Young Glial Progenitor Cells Outcompete Diseased Glial Cells in the Brain

Researchers here report on a demonstration of glial cell competition in the brain, conducted in mice but using human cells. The humanized mice started out with diseased glial cells possessing the mutation characteristic of Huntington's disease. Young human glial progenitor cells without the mutation were transplanted, and subsequently outcompeted the mutated cells, replacing them in the brain. This suggests that a similar strategy could work for a range of neurodegenerative conditions, one treatment to gradually replace problematic supporting cells in the brain. The regenerative medicine community is still struggling to achieve the reliable engraftment and survival of transplanted cells, as well as cost-effective means of generating patient-matched or universal cells, but the road ahead clearly leads to interesting destinations.

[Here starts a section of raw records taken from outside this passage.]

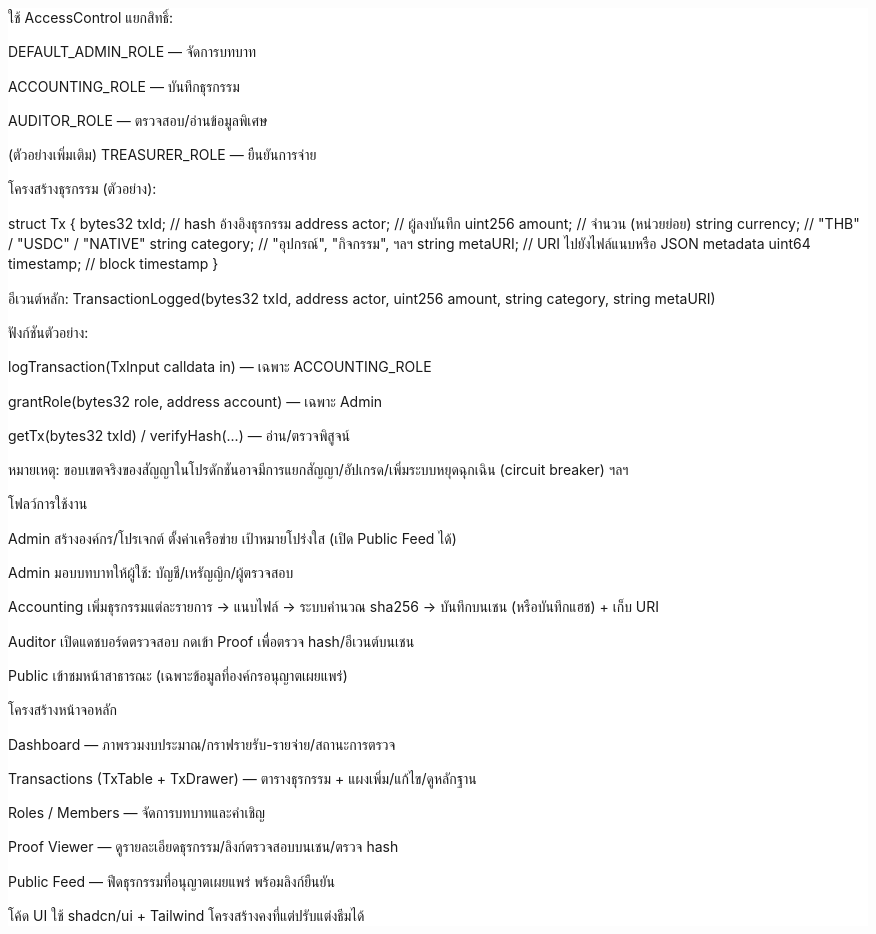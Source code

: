 ใช้ AccessControl แยกสิทธิ์:

DEFAULT_ADMIN_ROLE — จัดการบทบาท

ACCOUNTING_ROLE — บันทึกธุรกรรม

AUDITOR_ROLE — ตรวจสอบ/อ่านข้อมูลพิเศษ

(ตัวอย่างเพิ่มเติม) TREASURER_ROLE — ยืนยันการจ่าย

โครงสร้างธุรกรรม (ตัวอย่าง):

struct Tx {
  bytes32 txId;          // hash อ้างอิงธุรกรรม
  address actor;         // ผู้ลงบันทึก
  uint256 amount;        // จำนวน (หน่วยย่อย)
  string  currency;      // "THB" / "USDC" / "NATIVE"
  string  category;      // "อุปกรณ์", "กิจกรรม", ฯลฯ
  string  metaURI;       // URI ไปยังไฟล์แนบหรือ JSON metadata
  uint64  timestamp;     // block timestamp
}


อีเวนต์หลัก: TransactionLogged(bytes32 txId, address actor, uint256 amount, string category, string metaURI)

ฟังก์ชันตัวอย่าง:

logTransaction(TxInput calldata in) — เฉพาะ ACCOUNTING_ROLE

grantRole(bytes32 role, address account) — เฉพาะ Admin

getTx(bytes32 txId) / verifyHash(...) — อ่าน/ตรวจพิสูจน์

หมายเหตุ: ขอบเขตจริงของสัญญาในโปรดักชันอาจมีการแยกสัญญา/อัปเกรด/เพิ่มระบบหยุดฉุกเฉิน (circuit breaker) ฯลฯ

โฟลว์การใช้งาน

Admin สร้างองค์กร/โปรเจกต์ ตั้งค่าเครือข่าย เป้าหมายโปร่งใส (เปิด Public Feed ได้)

Admin มอบบทบาทให้ผู้ใช้: บัญชี/เหรัญญิก/ผู้ตรวจสอบ

Accounting เพิ่มธุรกรรมแต่ละรายการ → แนบไฟล์ → ระบบคำนวณ sha256 → บันทึกบนเชน (หรือบันทึกแฮช) + เก็บ URI

Auditor เปิดแดชบอร์ดตรวจสอบ กดเข้า Proof เพื่อตรวจ hash/อีเวนต์บนเชน

Public เข้าชมหน้าสาธารณะ (เฉพาะข้อมูลที่องค์กรอนุญาตเผยแพร่)

โครงสร้างหน้าจอหลัก

Dashboard — ภาพรวมงบประมาณ/กราฟรายรับ-รายจ่าย/สถานะการตรวจ

Transactions (TxTable + TxDrawer) — ตารางธุรกรรม + แผงเพิ่ม/แก้ไข/ดูหลักฐาน

Roles / Members — จัดการบทบาทและคำเชิญ

Proof Viewer — ดูรายละเอียดธุรกรรม/ลิงก์ตรวจสอบบนเชน/ตรวจ hash

Public Feed — ฟีดธุรกรรมที่อนุญาตเผยแพร่ พร้อมลิงก์ยืนยัน

โค้ด UI ใช้ shadcn/ui + Tailwind โครงสร้างคงที่แต่ปรับแต่งธีมได้
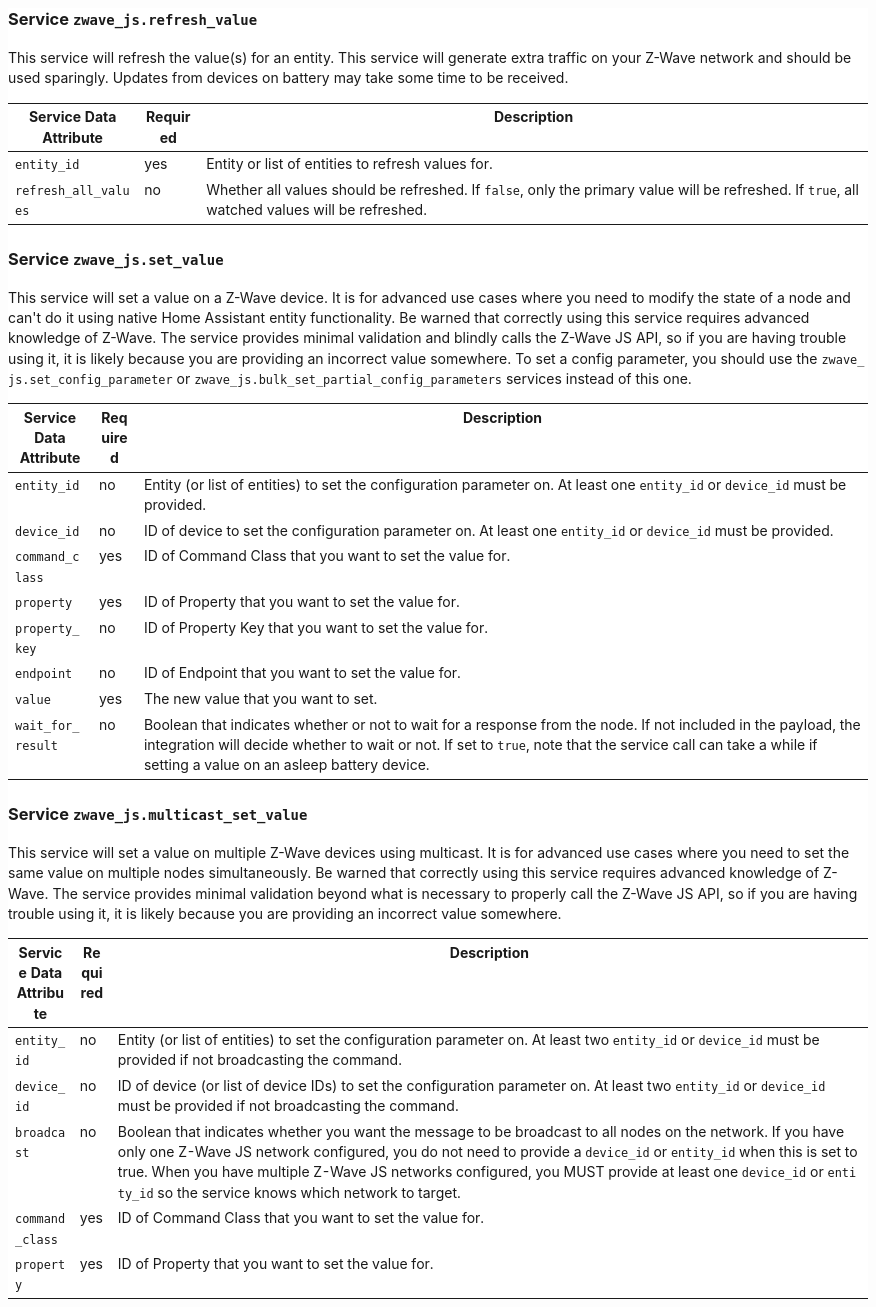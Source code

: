 ### Service `zwave_js.refresh_value`

This service will refresh the value(s) for an entity. This service will generate extra traffic on your Z-Wave network and should be used sparingly. Updates from devices on battery may take some time to be received.

| Service Data Attribute 	| Required 	| Description                                                                                                                                      	|
|------------------------	|----------	|--------------------------------------------------------------------------------------------------------------------------------------------------	|
| `entity_id`            	| yes      	| Entity or list of entities to refresh values for.                                                                                                	|
| `refresh_all_values`   	| no       	| Whether all values should be refreshed. If  `false`, only the primary value will be refreshed. If  `true`, all watched values will be refreshed. 	|

### Service `zwave_js.set_value`

This service will set a value on a Z-Wave device. It is for advanced use cases where you need to modify the state of a node and can't do it using native Home Assistant entity functionality. Be warned that correctly using this service requires advanced knowledge of Z-Wave. The service provides minimal validation and blindly calls the Z-Wave JS API, so if you are having trouble using it, it is likely because you are providing an incorrect value somewhere. To set a config parameter, you should use the `zwave_js.set_config_parameter` or `zwave_js.bulk_set_partial_config_parameters` services instead of this one.

| Service Data Attribute 	| Required 	| Description                                                                                                                                      	|
|------------------------	|----------	|--------------------------------------------------------------------------------------------------------------------------------------------------	|
| `entity_id`            	| no        	| Entity (or list of entities) to set the configuration parameter on. At least one `entity_id` or `device_id` must be provided.                       	|
| `device_id`            	| no        	| ID of device to set the configuration parameter on. At least one `entity_id` or `device_id` must be provided.                                         |
| `command_class`       	| yes       	| ID of Command Class that you want to set the value for. 	                                                                                            |
| `property`            	| yes       	| ID of Property that you want to set the value for. 	                                                                                                  |
| `property_key`        	| no        	| ID of Property Key that you want to set the value for. 	                                                                                              |
| `endpoint`   	          | no        	| ID of Endpoint that you want to set the value for. 	                                                                                                  |
| `value`   	            | yes        	| The new value that you want to set. 	                                                                                                                |
| `wait_for_result`   	  | no        	| Boolean that indicates whether or not to wait for a response from the node. If not included in the payload, the integration will decide whether to wait or not. If set to `true`, note that the service call can take a while if setting a value on an asleep battery device. |

### Service `zwave_js.multicast_set_value`

This service will set a value on multiple Z-Wave devices using multicast. It is for advanced use cases where you need to set the same value on multiple nodes simultaneously. Be warned that correctly using this service requires advanced knowledge of Z-Wave. The service provides minimal validation beyond what is necessary to properly call the Z-Wave JS API, so if you are having trouble using it, it is likely because you are providing an incorrect value somewhere.

| Service Data Attribute 	| Required 	| Description                                                                                                                                      	|
|------------------------	|----------	|--------------------------------------------------------------------------------------------------------------------------------------------------	|
| `entity_id`            	| no        	| Entity (or list of entities) to set the configuration parameter on. At least two `entity_id` or `device_id` must be provided if not broadcasting the command.                       	|
| `device_id`            	| no        	| ID of device (or list of device IDs) to set the configuration parameter on. At least two `entity_id` or `device_id` must be provided if not broadcasting the command.                                         |
| `broadcast`             | no          | Boolean that indicates whether you want the message to be broadcast to all nodes on the network. If you have only one Z-Wave JS network configured, you do not need to provide a `device_id` or `entity_id` when this is set to true. When you have multiple Z-Wave JS networks configured, you MUST provide at least one `device_id` or `entity_id` so the service knows which network to target.                                         |
| `command_class`       	| yes       	| ID of Command Class that you want to set the value for. 	                                                                                            |
| `property`            	| yes       	| ID of Property that you want to set the value for. 	                                                                                                  |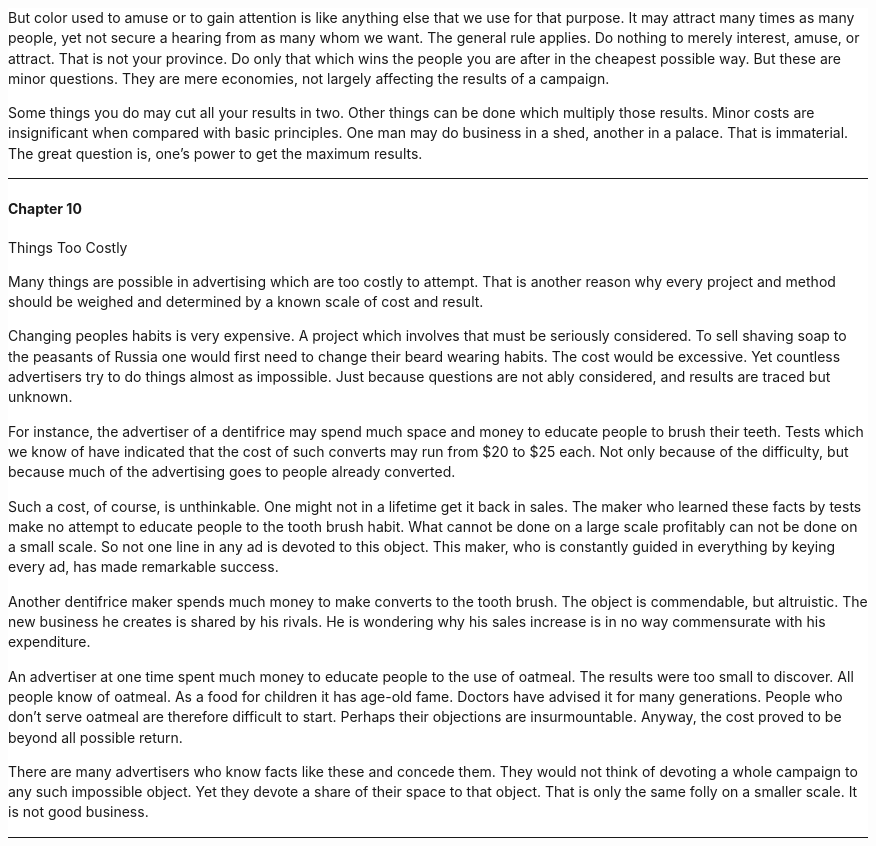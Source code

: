 But color used to amuse or to gain attention is like anything else that we use for
that purpose. It may attract many times as many people, yet not secure a hearing from as
many whom we want. The general rule applies. Do nothing to merely interest, amuse, or
attract. That is not your province. Do only that which wins the people you are after in
the cheapest possible way. But these are minor questions. They are mere economies, not
largely affecting the results of a campaign.

Some things you do may cut all your results in two. Other things can be done
which multiply those results. Minor costs are insignificant when compared with basic
principles. One man may do business in a shed, another in a palace. That is immaterial.
The great question is, one’s power to get the maximum results.

-----

#### Chapter 10

 Things Too Costly

Many things are possible in advertising which are too costly to attempt. That is
another reason why every project and method should be weighed and determined by a
known scale of cost and result.

Changing peoples habits is very expensive. A project which involves that must be
seriously considered. To sell shaving soap to the peasants of Russia one would first need
to change their beard wearing habits. The cost would be excessive. Yet countless
advertisers try to do things almost as impossible. Just because questions are not ably
considered, and results are traced but unknown.

For instance, the advertiser of a dentifrice may spend much space and money to
educate people to brush their teeth. Tests which we know of have indicated that the cost
of such converts may run from $20 to $25 each. Not only because of the difficulty, but
because much of the advertising goes to people already converted.

Such a cost, of course, is unthinkable. One might not in a lifetime get it back in
sales. The maker who learned these facts by tests make no attempt to educate people to
the tooth brush habit. What cannot be done on a large scale profitably can not be done
on a small scale. So not one line in any ad is devoted to this object. This maker, who is
constantly guided in everything by keying every ad, has made remarkable success.

Another dentifrice maker spends much money to make converts to the tooth
brush. The object is commendable, but altruistic. The new business he creates is shared
by his rivals. He is wondering why his sales increase is in no way commensurate with his
expenditure.

An advertiser at one time spent much money to educate people to the use of
oatmeal. The results were too small to discover. All people know of oatmeal. As a food
for children it has age-old fame. Doctors have advised it for many generations. People
who don’t serve oatmeal are therefore difficult to start. Perhaps their objections are
insurmountable. Anyway, the cost proved to be beyond all possible return.

There are many advertisers who know facts like these and concede them. They
would not think of devoting a whole campaign to any such impossible object. Yet they
devote a share of their space to that object. That is only the same folly on a smaller scale.
It is not good business.

-----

Competition among adult brain cells has not been extensively researched. To investigate whether healthy glia can outcompete diseased human glia in the adult forebrain, we engrafted wild-type (WT) human glial progenitor cells (hGPCs) produced from human embryonic stem cells into the striata of adult mice that had been neonatally chimerized with mutant Huntingtin (mHTT)-expressing hGPCs. The WT hGPCs outcompeted and ultimately eliminated their human Huntington's disease (HD) counterparts, repopulating the host striata with healthy glia.

Single-cell RNA sequencing revealed that WT hGPCs acquired a YAP1/MYC/E2F-defined dominant competitor phenotype upon interaction with the host HD glia. WT hGPCs also outcompeted older resident isogenic WT cells that had been transplanted neonatally, suggesting that competitive success depended primarily on the relative ages of competing populations, rather than on the presence of mHTT. These data indicate that aged and diseased human glia may be broadly replaced in adult brain by younger healthy hGPCs, suggesting a therapeutic strategy for the replacement of aged and diseased human glia.